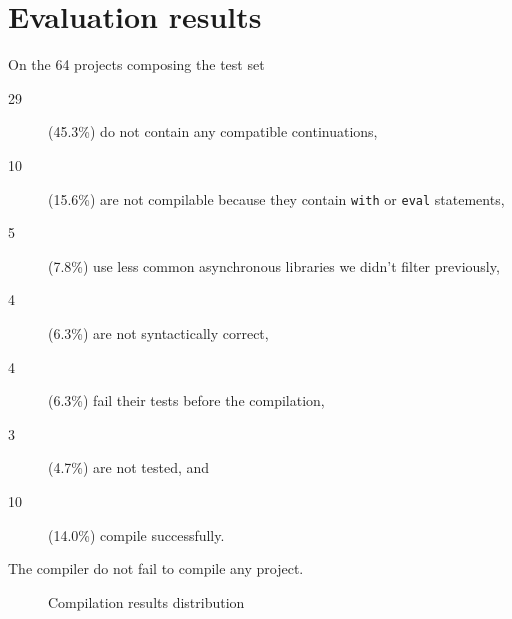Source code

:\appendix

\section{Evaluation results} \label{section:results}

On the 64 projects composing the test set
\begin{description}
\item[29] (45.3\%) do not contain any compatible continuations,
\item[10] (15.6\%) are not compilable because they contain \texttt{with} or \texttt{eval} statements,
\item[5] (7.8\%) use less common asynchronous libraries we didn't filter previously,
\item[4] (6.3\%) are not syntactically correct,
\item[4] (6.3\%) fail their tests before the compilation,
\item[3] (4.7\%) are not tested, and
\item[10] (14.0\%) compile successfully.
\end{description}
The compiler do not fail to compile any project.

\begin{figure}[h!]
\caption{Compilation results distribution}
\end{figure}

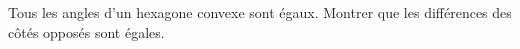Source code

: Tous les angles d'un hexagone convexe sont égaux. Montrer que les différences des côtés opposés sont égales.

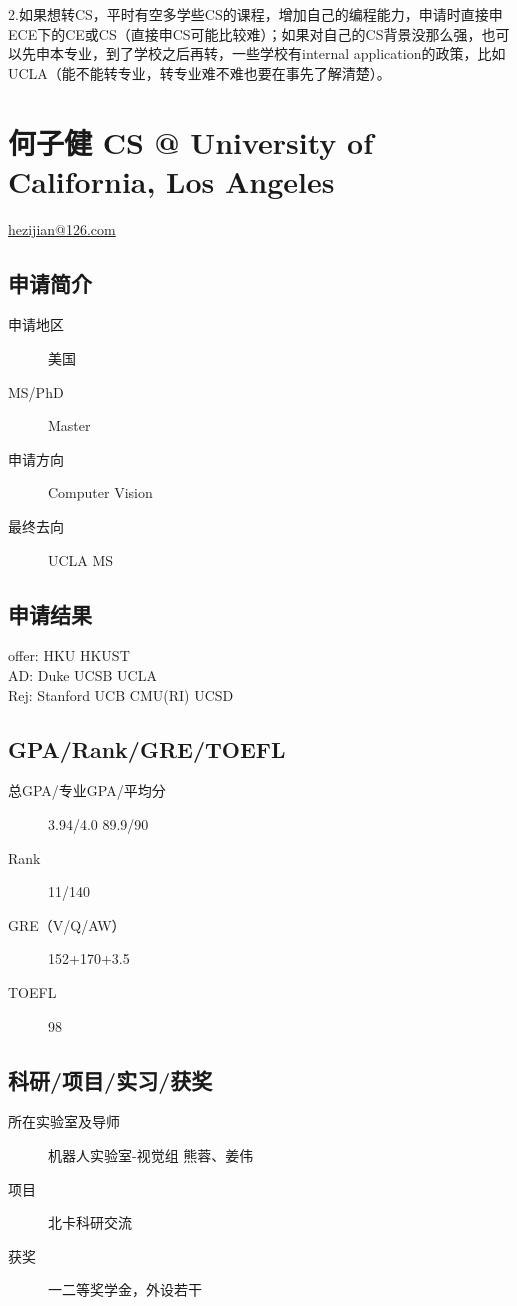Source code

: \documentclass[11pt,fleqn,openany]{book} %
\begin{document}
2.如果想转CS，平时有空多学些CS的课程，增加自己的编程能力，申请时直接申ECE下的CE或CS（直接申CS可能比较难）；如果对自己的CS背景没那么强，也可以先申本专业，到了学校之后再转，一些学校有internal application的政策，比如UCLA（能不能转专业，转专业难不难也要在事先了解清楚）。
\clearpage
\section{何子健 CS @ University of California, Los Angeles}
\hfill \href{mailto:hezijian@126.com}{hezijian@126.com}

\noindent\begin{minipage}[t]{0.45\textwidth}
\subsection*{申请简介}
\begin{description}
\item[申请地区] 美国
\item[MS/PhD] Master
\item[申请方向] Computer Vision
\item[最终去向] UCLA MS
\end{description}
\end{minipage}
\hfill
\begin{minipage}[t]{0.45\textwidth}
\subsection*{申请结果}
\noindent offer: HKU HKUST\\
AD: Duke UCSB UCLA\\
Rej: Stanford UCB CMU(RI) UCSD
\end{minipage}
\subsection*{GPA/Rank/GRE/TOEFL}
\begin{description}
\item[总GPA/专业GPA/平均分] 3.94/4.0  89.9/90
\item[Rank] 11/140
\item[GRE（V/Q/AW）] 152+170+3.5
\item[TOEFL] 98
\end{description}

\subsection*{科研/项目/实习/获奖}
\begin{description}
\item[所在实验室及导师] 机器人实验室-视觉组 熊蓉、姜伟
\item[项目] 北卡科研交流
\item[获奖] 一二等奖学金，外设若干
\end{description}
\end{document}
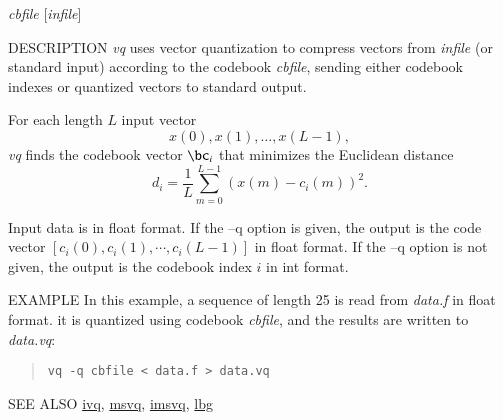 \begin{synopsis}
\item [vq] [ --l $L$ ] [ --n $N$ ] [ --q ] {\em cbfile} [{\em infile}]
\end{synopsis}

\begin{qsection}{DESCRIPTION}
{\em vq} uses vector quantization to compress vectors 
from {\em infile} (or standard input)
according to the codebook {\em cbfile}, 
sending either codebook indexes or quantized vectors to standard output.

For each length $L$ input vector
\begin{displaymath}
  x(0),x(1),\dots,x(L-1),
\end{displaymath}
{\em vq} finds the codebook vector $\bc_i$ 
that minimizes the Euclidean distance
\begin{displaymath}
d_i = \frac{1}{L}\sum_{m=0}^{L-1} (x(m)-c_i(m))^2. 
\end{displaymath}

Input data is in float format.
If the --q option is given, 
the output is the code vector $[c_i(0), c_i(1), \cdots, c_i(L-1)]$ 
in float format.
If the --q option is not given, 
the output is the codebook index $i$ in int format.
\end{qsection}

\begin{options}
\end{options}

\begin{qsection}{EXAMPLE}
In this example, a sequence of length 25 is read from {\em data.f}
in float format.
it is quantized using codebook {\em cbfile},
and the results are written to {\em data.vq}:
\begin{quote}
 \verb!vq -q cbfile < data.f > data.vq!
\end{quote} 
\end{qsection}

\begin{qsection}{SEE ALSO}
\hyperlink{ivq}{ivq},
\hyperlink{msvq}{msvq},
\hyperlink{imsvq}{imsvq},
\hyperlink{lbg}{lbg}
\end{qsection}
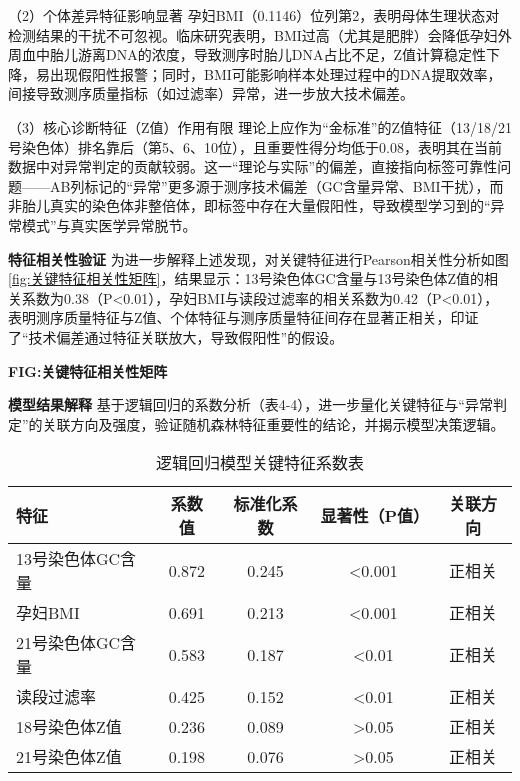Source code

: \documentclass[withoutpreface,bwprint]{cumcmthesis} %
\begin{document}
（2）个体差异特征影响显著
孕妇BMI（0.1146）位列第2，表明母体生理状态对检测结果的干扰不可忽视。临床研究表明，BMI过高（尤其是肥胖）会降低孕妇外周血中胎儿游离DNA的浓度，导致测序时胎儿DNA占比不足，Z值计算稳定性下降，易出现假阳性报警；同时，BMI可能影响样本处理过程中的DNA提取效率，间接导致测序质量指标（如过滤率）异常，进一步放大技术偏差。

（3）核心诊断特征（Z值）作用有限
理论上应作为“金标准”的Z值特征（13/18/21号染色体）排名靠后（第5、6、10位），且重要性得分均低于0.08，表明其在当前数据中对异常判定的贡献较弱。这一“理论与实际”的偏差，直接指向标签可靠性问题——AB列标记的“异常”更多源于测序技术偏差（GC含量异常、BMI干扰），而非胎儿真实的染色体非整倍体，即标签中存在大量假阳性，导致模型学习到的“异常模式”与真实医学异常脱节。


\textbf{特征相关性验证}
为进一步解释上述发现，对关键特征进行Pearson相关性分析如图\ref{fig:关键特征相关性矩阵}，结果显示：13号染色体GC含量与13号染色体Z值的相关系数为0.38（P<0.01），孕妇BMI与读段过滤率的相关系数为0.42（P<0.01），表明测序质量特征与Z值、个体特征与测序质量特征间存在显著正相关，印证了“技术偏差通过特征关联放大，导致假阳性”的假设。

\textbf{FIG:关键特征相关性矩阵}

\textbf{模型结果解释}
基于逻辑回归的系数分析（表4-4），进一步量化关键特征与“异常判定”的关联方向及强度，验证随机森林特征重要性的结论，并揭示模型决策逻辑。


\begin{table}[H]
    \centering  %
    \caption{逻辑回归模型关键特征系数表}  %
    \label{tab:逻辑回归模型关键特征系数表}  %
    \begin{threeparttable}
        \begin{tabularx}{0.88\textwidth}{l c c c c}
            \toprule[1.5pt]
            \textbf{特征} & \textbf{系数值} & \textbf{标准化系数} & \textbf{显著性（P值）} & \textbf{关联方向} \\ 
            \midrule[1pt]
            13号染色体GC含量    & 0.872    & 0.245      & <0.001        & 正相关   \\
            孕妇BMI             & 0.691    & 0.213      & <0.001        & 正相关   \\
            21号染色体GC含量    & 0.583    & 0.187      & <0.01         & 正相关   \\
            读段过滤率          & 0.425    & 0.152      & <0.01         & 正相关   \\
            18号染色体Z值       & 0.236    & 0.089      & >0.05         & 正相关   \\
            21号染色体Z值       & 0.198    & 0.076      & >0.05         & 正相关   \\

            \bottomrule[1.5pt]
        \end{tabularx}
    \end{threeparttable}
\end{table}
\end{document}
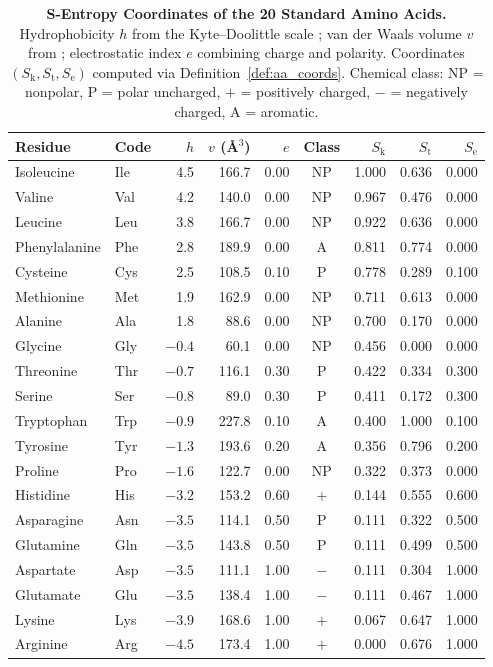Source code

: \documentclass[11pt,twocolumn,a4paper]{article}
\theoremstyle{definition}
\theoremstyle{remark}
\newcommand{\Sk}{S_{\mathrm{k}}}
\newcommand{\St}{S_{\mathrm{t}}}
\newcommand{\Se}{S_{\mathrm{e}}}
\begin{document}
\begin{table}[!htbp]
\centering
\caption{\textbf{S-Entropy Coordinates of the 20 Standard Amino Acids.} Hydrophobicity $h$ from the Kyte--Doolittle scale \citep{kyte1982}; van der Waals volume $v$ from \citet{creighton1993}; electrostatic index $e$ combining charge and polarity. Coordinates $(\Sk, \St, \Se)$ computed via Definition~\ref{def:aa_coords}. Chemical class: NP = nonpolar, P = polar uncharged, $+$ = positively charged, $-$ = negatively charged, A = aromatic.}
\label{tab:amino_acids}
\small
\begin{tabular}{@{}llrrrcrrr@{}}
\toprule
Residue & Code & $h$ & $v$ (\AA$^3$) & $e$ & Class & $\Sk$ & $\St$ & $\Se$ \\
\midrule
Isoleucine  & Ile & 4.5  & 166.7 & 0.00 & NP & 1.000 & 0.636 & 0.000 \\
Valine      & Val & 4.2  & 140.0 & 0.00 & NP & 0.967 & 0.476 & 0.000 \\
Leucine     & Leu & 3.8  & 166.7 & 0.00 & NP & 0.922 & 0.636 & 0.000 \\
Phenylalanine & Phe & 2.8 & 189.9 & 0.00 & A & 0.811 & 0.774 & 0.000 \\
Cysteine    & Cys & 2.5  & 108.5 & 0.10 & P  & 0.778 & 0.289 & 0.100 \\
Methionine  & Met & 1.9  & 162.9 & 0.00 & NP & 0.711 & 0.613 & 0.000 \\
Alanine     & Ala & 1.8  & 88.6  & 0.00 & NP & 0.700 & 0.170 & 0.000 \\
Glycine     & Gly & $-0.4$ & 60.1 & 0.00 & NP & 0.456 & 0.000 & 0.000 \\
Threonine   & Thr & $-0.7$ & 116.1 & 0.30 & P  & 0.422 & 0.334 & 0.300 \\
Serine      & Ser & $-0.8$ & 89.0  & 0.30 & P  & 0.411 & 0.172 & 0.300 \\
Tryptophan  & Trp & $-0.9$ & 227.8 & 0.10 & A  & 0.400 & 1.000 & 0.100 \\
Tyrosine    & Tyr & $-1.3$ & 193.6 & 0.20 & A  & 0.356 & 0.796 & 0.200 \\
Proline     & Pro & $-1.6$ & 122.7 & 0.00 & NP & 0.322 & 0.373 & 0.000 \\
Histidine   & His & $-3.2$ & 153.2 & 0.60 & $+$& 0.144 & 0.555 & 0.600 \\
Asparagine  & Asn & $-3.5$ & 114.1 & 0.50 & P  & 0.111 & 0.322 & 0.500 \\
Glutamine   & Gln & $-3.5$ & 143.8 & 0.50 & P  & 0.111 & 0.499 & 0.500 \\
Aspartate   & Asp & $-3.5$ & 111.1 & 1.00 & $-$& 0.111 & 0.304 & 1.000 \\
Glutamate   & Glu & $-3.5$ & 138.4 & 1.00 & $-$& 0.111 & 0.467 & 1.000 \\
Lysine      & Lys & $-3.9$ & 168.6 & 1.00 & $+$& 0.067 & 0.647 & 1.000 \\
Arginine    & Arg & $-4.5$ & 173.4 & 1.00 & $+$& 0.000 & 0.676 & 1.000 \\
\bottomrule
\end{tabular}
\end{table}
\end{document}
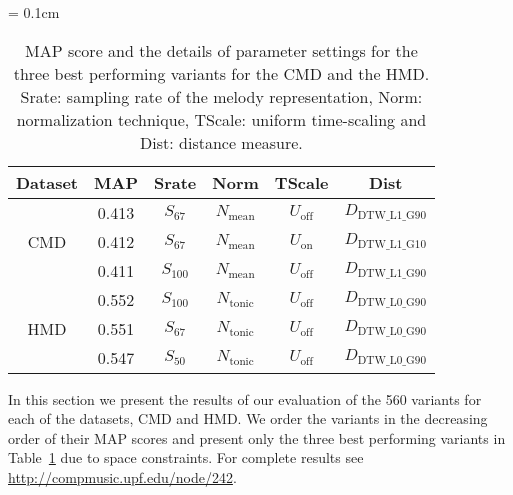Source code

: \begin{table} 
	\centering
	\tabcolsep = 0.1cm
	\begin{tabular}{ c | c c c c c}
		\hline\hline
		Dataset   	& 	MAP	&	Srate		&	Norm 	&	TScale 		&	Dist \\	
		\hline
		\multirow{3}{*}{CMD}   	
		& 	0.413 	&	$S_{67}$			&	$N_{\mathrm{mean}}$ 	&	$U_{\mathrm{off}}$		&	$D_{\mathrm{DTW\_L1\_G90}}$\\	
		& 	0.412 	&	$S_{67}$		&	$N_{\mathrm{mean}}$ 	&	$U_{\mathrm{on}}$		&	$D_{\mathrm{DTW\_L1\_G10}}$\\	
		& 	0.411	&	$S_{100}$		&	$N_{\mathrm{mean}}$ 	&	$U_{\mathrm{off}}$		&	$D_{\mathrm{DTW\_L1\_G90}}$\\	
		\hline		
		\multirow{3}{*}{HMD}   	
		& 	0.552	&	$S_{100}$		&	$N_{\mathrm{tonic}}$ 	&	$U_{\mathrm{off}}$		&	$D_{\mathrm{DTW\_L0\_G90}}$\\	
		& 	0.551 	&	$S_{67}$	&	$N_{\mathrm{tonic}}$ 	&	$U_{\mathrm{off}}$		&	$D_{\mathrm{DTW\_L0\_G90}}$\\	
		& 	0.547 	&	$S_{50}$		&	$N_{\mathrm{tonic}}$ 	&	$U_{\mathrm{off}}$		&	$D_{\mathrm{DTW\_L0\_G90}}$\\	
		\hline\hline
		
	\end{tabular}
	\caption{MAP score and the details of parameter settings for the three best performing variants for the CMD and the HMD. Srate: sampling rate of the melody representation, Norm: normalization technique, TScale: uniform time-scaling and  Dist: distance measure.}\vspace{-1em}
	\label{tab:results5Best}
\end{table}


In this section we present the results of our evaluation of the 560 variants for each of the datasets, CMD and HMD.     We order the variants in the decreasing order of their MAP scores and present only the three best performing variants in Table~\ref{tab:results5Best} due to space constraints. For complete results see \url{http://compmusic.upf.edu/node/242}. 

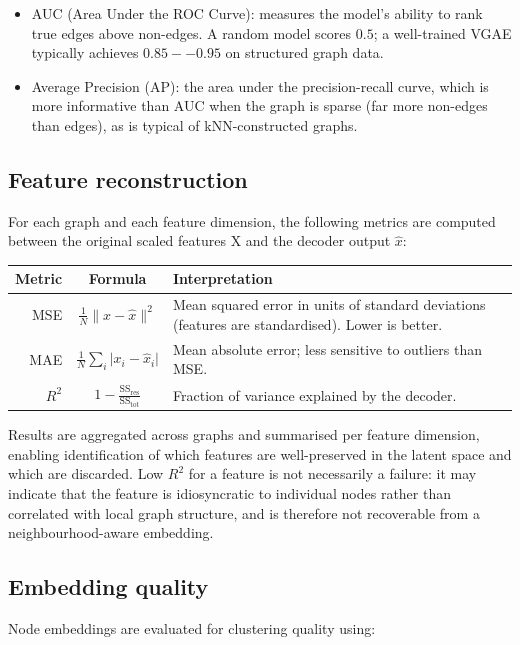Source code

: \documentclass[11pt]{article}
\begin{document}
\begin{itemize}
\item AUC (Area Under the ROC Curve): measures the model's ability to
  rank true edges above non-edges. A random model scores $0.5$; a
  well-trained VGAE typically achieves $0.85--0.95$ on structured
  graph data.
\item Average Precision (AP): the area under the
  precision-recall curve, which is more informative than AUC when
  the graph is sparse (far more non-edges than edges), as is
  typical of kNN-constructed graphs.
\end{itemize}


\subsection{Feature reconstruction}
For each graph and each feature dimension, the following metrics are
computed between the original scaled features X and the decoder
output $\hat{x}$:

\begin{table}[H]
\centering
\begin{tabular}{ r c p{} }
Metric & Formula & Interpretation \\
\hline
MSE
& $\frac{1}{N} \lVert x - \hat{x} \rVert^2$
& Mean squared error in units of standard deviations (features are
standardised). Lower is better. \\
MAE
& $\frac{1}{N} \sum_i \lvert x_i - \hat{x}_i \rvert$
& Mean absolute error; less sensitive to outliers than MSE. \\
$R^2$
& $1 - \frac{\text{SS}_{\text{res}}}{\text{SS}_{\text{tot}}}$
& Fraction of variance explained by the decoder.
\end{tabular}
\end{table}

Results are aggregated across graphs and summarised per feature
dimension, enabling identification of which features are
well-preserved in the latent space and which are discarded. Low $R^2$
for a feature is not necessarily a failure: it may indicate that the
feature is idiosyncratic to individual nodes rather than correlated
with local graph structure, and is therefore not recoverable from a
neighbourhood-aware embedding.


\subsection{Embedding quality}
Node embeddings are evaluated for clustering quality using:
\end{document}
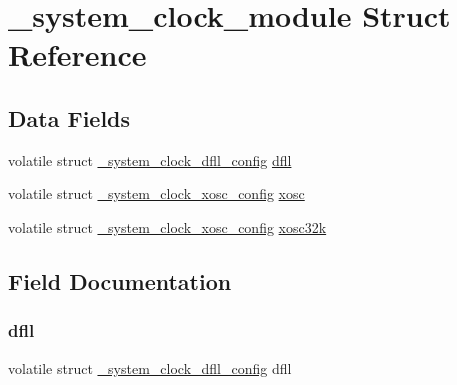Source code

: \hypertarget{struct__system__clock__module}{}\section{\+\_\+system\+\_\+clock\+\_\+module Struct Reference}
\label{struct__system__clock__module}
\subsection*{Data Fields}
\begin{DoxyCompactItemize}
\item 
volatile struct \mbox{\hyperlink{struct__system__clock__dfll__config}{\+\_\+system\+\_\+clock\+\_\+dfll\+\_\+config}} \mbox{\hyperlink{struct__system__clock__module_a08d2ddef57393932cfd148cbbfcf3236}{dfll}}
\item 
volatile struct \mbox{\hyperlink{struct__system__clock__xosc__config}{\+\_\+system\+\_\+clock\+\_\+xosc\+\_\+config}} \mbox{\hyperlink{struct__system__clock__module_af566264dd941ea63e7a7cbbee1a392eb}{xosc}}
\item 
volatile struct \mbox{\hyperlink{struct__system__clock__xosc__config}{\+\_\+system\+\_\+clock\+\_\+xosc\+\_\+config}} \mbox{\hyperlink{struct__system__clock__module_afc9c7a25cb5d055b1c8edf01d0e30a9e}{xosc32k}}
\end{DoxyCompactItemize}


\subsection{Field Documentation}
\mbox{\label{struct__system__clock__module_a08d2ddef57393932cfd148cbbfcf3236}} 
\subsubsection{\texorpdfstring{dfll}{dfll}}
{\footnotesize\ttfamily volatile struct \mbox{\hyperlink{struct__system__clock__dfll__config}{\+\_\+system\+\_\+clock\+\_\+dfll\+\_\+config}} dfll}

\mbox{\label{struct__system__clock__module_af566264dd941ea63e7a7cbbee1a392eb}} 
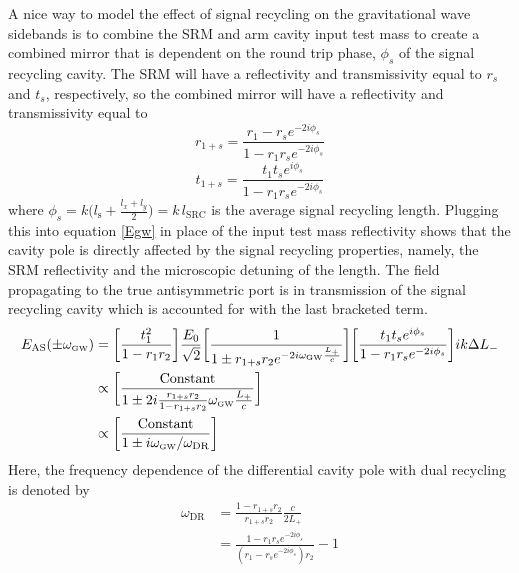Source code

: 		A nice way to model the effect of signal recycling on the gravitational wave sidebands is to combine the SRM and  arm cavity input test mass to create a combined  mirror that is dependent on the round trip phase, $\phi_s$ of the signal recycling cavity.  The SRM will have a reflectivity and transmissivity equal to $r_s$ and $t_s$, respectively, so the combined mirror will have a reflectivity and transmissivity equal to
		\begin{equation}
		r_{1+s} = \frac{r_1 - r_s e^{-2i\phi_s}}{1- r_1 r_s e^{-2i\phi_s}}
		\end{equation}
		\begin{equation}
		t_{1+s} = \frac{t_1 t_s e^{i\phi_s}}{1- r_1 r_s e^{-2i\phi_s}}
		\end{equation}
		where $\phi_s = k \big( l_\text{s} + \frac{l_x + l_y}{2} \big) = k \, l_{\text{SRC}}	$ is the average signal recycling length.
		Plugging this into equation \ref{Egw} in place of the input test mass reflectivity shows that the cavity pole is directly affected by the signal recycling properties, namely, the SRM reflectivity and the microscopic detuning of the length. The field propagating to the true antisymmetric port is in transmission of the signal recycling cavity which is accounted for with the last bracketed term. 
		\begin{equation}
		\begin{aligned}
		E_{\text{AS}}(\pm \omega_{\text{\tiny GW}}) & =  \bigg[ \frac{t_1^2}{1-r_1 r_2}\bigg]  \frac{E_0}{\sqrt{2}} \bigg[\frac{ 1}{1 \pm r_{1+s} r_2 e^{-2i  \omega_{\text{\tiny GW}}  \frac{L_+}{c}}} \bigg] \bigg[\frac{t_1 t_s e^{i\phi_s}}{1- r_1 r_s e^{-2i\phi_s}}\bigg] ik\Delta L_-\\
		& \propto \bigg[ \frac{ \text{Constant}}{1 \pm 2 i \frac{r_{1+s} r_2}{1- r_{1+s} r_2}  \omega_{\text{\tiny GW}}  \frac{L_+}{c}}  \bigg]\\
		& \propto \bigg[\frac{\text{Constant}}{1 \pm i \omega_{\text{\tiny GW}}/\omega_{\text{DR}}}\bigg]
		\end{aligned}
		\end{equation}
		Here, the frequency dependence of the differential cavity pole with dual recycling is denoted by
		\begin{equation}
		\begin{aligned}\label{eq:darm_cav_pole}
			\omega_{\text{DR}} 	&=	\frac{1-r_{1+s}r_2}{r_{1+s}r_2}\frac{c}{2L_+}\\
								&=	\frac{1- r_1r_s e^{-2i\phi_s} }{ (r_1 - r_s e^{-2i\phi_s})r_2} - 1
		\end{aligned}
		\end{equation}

- [WHAT TO DO] On how many lines of the listing does the string "vectors" appear? Only the number should be given.

- [SOLVED EXERCISE] 2